It's hard to watch television these days without being hammered with ads for the second installment in BioWare's space-loving, alien-sexing, sci-fi action-RPG series, Mass Effect. In fact, one of the most striking things about Mass Effect 2 is how/why Electronic Arts is standing so heavily behind it. The advertising campaign has been relentless, blanketing a number of different networks and demographics. Having now finished the game, it's clear why.Mass Effect 2 transcends genre expectations. It's not just a cut-and-dry role-playing-game with a sci-fi skin to it. If you want it to be a third-person shooter, it's a third person shooter. If you want it to be a team-oriented, tactical RPG, it can be that, too. If you want it to be a story-driven continuation of ME1's adventure to save a universe on the precipice of decimation at the hands of an alien race, well, it's that as well. Indeed the most ambitious aspect of ME2 is how malleable its various play-styles can be while still falling under the umbrella of dense science fiction filled with meaningful relationships and storylines.
That ambition, however, is also its weak spot. In an attempt to make a product that could be marketed to a bigger swath of gamers, BioWare inadvertently lost sight of what made the first Mass Effect a resounding triumph; mainly that it was a totally geeked out RPG that played perfectly to the customize-everything wants of RPG players. ME2, on the other hand, is a bit more linear in its attempt to appeal beyond the RPG consumer base.
Don't get me wrong, Mass Effect 2 is still an outstanding game and a must-play for fans of sci-fi, but it's a bit of a disappointment for fans of RPGs. Gone are the extensive means of character customization, dynamic leveling, and, most notably, the subtleties of cause-and-effect. Nuance is replaced with a straight-forward means of progression that, for an old-school RPG player, feels arbitrary. Sure, you can import your character save file from ME1 or you can create a new Commander Shepard, deciding his background and skill class from the get go, but beyond deciding the general framework of your abilities at the outset of the game, there's really no consequence to how you decide to level your character.

This is due to a newly revamped combat system designed to make the fairly complex one ME used accessible to genre newbies. In their attempt to appeal to the cover-and-fire system popularized by Gears of War, they've made the fighting portions of the game relatively point-and-click affairs. This isn't to say that combat is boring or easy - it's still fun and you'll still see the death screen often enough to get occasionally frustrated - it's just simple. I never once found the need to customize the armor or guns of myself or my team throughout the entire game. That's a rather drastic tactical drop off from ME1, which constantly required you to change not only your armor and guns, but your ammo and upgrades as well. These systems are still present in ME2 in a reduced form, but they have zero impact on how challenging the game is.
The only real sense of consequence in the game is whether or not you run through the narrative as either a Paragon or a Renegade, but even the new system governing this doesn't live up to its full potential. Whether you decide to act like a benevolent savior, the universe's biggest badass, or a mixture of the two does have a noticeable outcome on the game and how NPCs perceive your character. However, the 'full potential' complaint arises out of the fact that there's no question as to whether your good or bad actions are going to yield a result.

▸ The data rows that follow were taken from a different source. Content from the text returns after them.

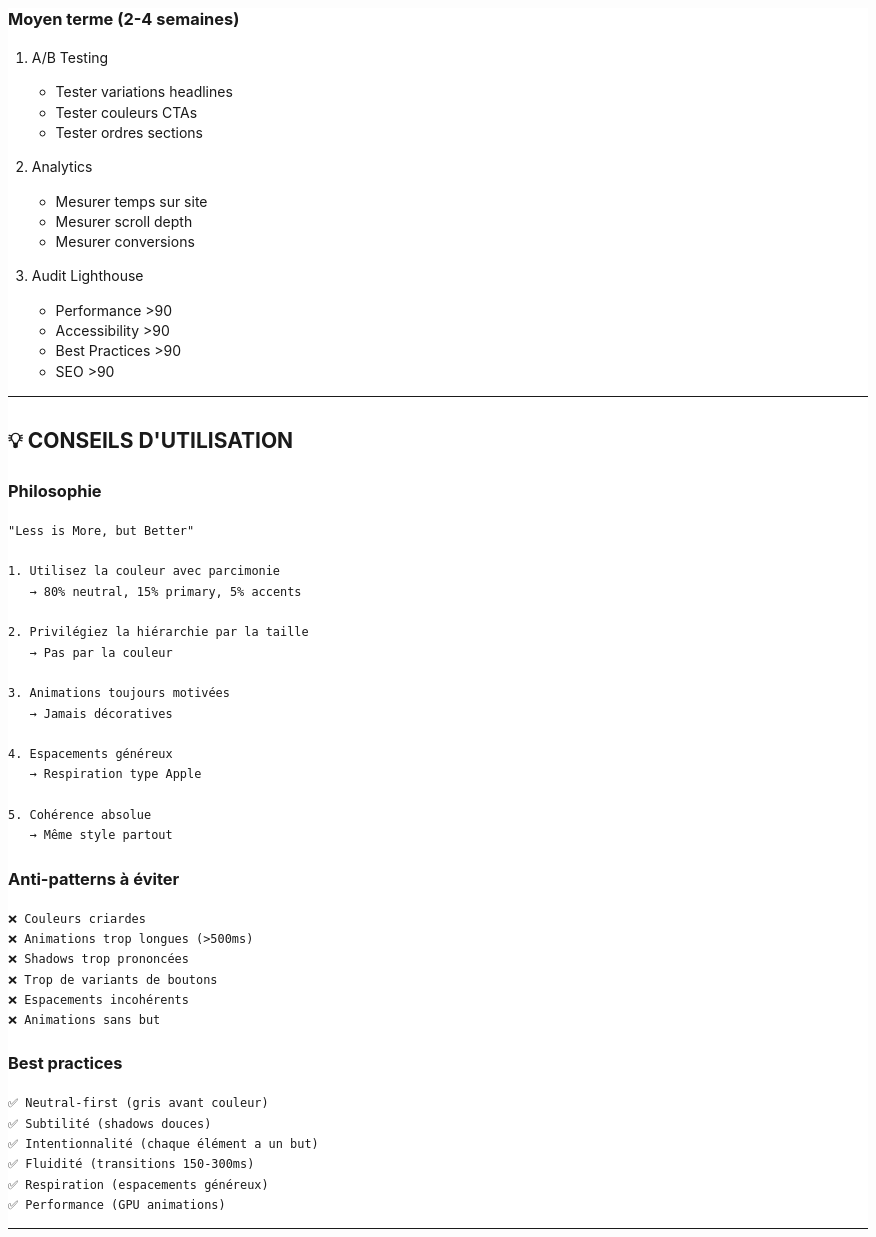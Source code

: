 ### Moyen terme (2-4 semaines)
1. A/B Testing
   - Tester variations headlines
   - Tester couleurs CTAs
   - Tester ordres sections

2. Analytics
   - Mesurer temps sur site
   - Mesurer scroll depth
   - Mesurer conversions

3. Audit Lighthouse
   - Performance >90
   - Accessibility >90
   - Best Practices >90
   - SEO >90

---

## 💡 CONSEILS D'UTILISATION

### Philosophie
```
"Less is More, but Better"

1. Utilisez la couleur avec parcimonie
   → 80% neutral, 15% primary, 5% accents

2. Privilégiez la hiérarchie par la taille
   → Pas par la couleur

3. Animations toujours motivées
   → Jamais décoratives

4. Espacements généreux
   → Respiration type Apple

5. Cohérence absolue
   → Même style partout
```

### Anti-patterns à éviter
```
❌ Couleurs criardes
❌ Animations trop longues (>500ms)
❌ Shadows trop prononcées
❌ Trop de variants de boutons
❌ Espacements incohérents
❌ Animations sans but
```

### Best practices
```
✅ Neutral-first (gris avant couleur)
✅ Subtilité (shadows douces)
✅ Intentionnalité (chaque élément a un but)
✅ Fluidité (transitions 150-300ms)
✅ Respiration (espacements généreux)
✅ Performance (GPU animations)
```

---
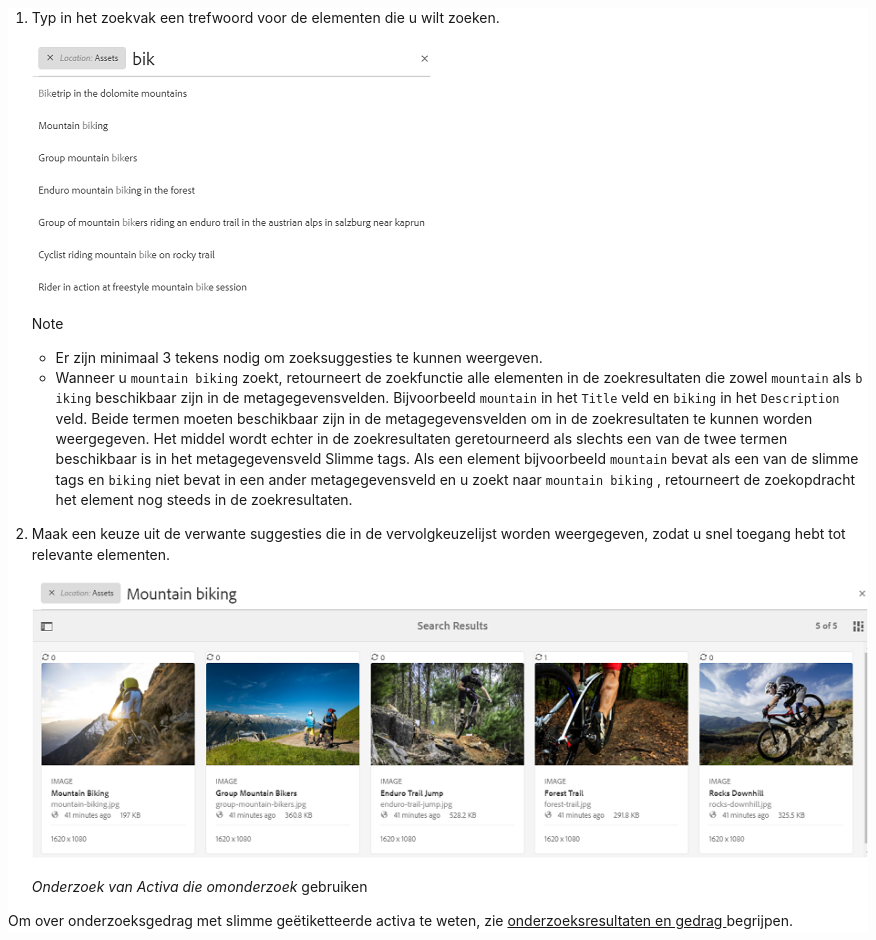 1. Typ in het zoekvak een trefwoord voor de elementen die u wilt zoeken.

   ![](assets/omnisearch.png)

   >[!NOTE]
   >
   >* Er zijn minimaal 3 tekens nodig om zoeksuggesties te kunnen weergeven.
   >* Wanneer u `mountain biking` zoekt, retourneert de zoekfunctie alle elementen in de zoekresultaten die zowel `mountain` als `biking` beschikbaar zijn in de metagegevensvelden. Bijvoorbeeld `mountain` in het `Title` veld en `biking` in het `Description` veld. Beide termen moeten beschikbaar zijn in de metagegevensvelden om in de zoekresultaten te kunnen worden weergegeven. Het middel wordt echter in de zoekresultaten geretourneerd als slechts een van de twee termen beschikbaar is in het metagegevensveld Slimme tags. Als een element bijvoorbeeld `mountain` bevat als een van de slimme tags en `biking` niet bevat in een ander metagegevensveld en u zoekt naar `mountain biking` , retourneert de zoekopdracht het element nog steeds in de zoekresultaten.

1. Maak een keuze uit de verwante suggesties die in de vervolgkeuzelijst worden weergegeven, zodat u snel toegang hebt tot relevante elementen.

   ![](assets/assets-search-result.png)

   *Onderzoek van Activa die omonderzoek* gebruiken

Om over onderzoeksgedrag met slimme geëtiketteerde activa te weten, zie [ onderzoeksresultaten en gedrag ](https://experienceleague.adobe.com/docs/experience-manager-65/assets/using/search-assets.html) begrijpen.
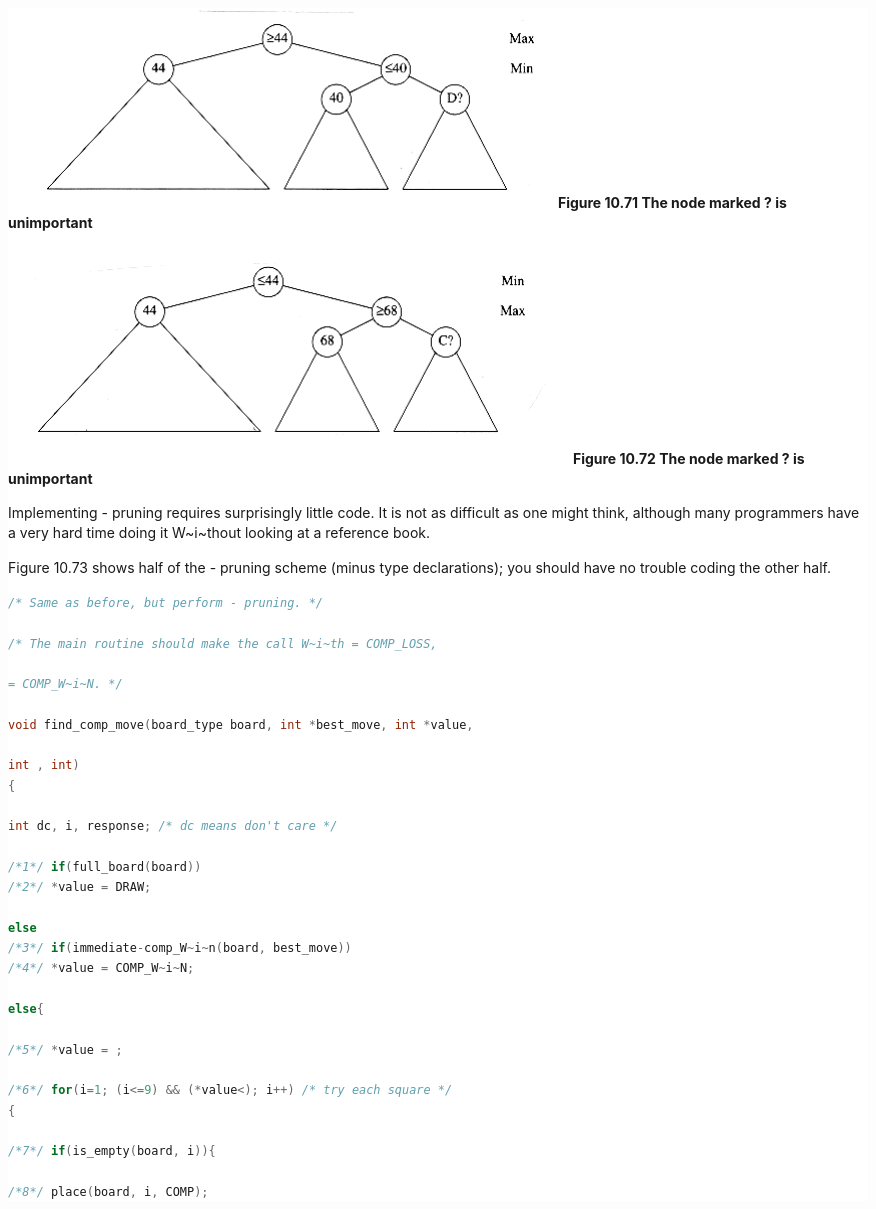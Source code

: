 ![alt The node marked ? is unimportant](10.71.png)
**Figure 10.71 The node marked ? is unimportant**

![alt Figure 10.72 The node marked ? is unimportant](10.72.png) 
**Figure 10.72 The node marked ? is unimportant**

Implementing - pruning requires surprisingly little code. It is not as difficult as one might think, although many programmers have a very hard time doing it W~i~thout looking at a reference book.

Figure 10.73 shows half of the - pruning scheme (minus type declarations); you should have no trouble coding the other half.
```c
/* Same as before, but perform - pruning. */

/* The main routine should make the call W~i~th = COMP_LOSS,

= COMP_W~i~N. */

void find_comp_move(board_type board, int *best_move, int *value,

int , int)
{

int dc, i, response; /* dc means don't care */

/*1*/ if(full_board(board))
/*2*/ *value = DRAW;

else
/*3*/ if(immediate-comp_W~i~n(board, best_move))
/*4*/ *value = COMP_W~i~N;

else{

/*5*/ *value = ;

/*6*/ for(i=1; (i<=9) && (*value<); i++) /* try each square */
{

/*7*/ if(is_empty(board, i)){

/*8*/ place(board, i, COMP);

```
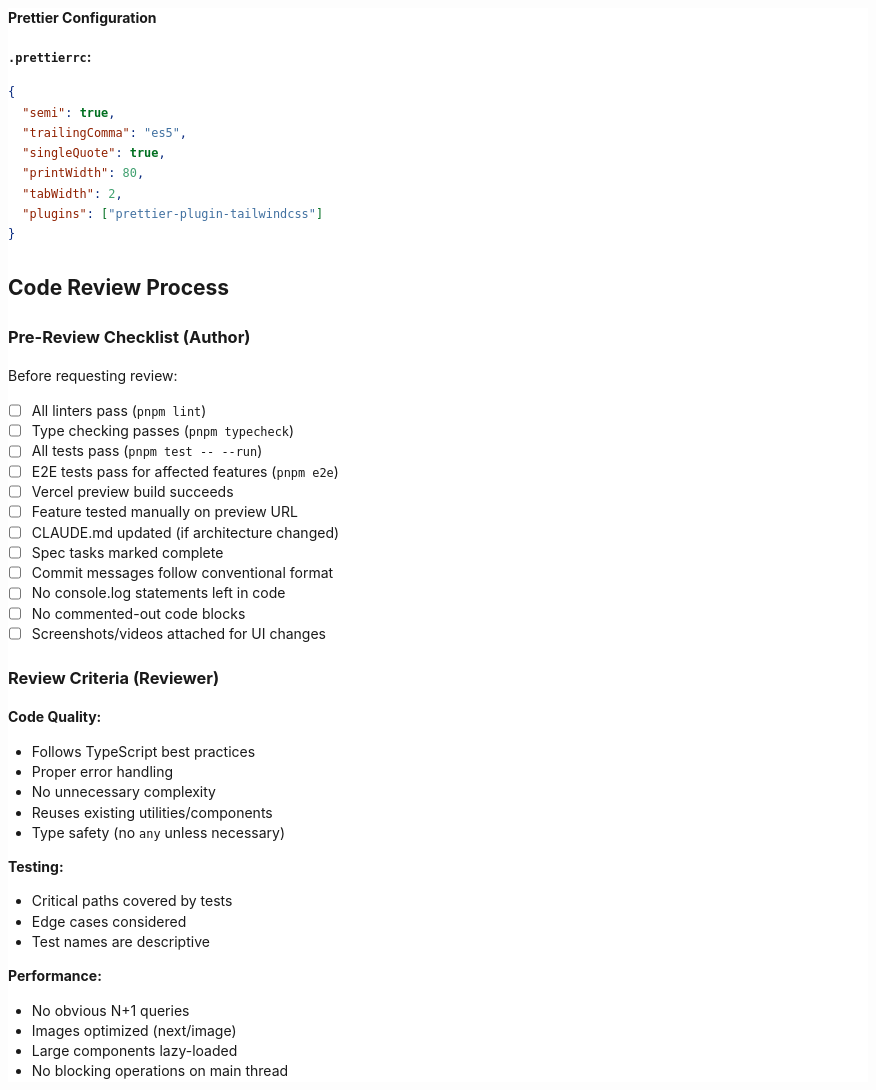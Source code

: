 #### Prettier Configuration

**`.prettierrc`:**
```json
{
  "semi": true,
  "trailingComma": "es5",
  "singleQuote": true,
  "printWidth": 80,
  "tabWidth": 2,
  "plugins": ["prettier-plugin-tailwindcss"]
}
```

## Code Review Process

### Pre-Review Checklist (Author)

Before requesting review:

- [ ] All linters pass (`pnpm lint`)
- [ ] Type checking passes (`pnpm typecheck`)
- [ ] All tests pass (`pnpm test -- --run`)
- [ ] E2E tests pass for affected features (`pnpm e2e`)
- [ ] Vercel preview build succeeds
- [ ] Feature tested manually on preview URL
- [ ] CLAUDE.md updated (if architecture changed)
- [ ] Spec tasks marked complete
- [ ] Commit messages follow conventional format
- [ ] No console.log statements left in code
- [ ] No commented-out code blocks
- [ ] Screenshots/videos attached for UI changes

### Review Criteria (Reviewer)

**Code Quality:**
- Follows TypeScript best practices
- Proper error handling
- No unnecessary complexity
- Reuses existing utilities/components
- Type safety (no `any` unless necessary)

**Testing:**
- Critical paths covered by tests
- Edge cases considered
- Test names are descriptive

**Performance:**
- No obvious N+1 queries
- Images optimized (next/image)
- Large components lazy-loaded
- No blocking operations on main thread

Take the dialogue system from Fallout 3 for an example of a truly dynamic RPG experience. Your ability to lie to someone depends on a number of factors in F3, all of which the game takes into consideration, in turn giving you a statistical chance to be successful. This brand of system makes you think twice about whether you want to take on risky behavior as there is a chance it will backfire. There is no risk in ME2, however. Path-altering dialogue is color coded by its moral direction and there is no doubt as to whether or not you will succeed, reducing all of the player's decisions to basically, "Be nice" or "Be a dick".
Yet I realize that's a rather specific complaint that most players won't even care about. Even I am forgiving of this lack of risk because the writing team at BioWare did such an outstanding job of branching out the paths of right and wrong that the player can't help but feel the weight of their actions. Play things too fast and loose and characters, sometimes important ones, will die. This alone goes light years to compensate for the otherwise arbitrary player customization as it will be exceedingly easy to have multiple playthroughs with completely different outcomes.
As for my own initial playthrough (on the PC, by the way), I logged 19hours and 12 minutes before the credits signaled the end of ME2's core narrative. For me, that's long enough to feel satisfied while still being short enough to encourage a more casual second run to see how the opposite moral path, namely not being a dick to everyone in the known universe, turns out. And you'll want to revisit it. You'll want to spend more time with the excellent voice cast (which includes the familiar tones of Keith David, Seth Green, Martin Sheen, Yvonne Strahovski, Michael Hogan, and Tricia Helfer) and the characters they play. You'll want to explore areas and complete side quests you didn't make time for the first time. You'll want to live in the game's universe all over again. Nitpicking aside, at the end of the day, that quality is the ultimate decider of how good an RPG is. Mass Effect 2 may not be as robust on the customization front as ME, but it eventually proves no poorer an experience for it.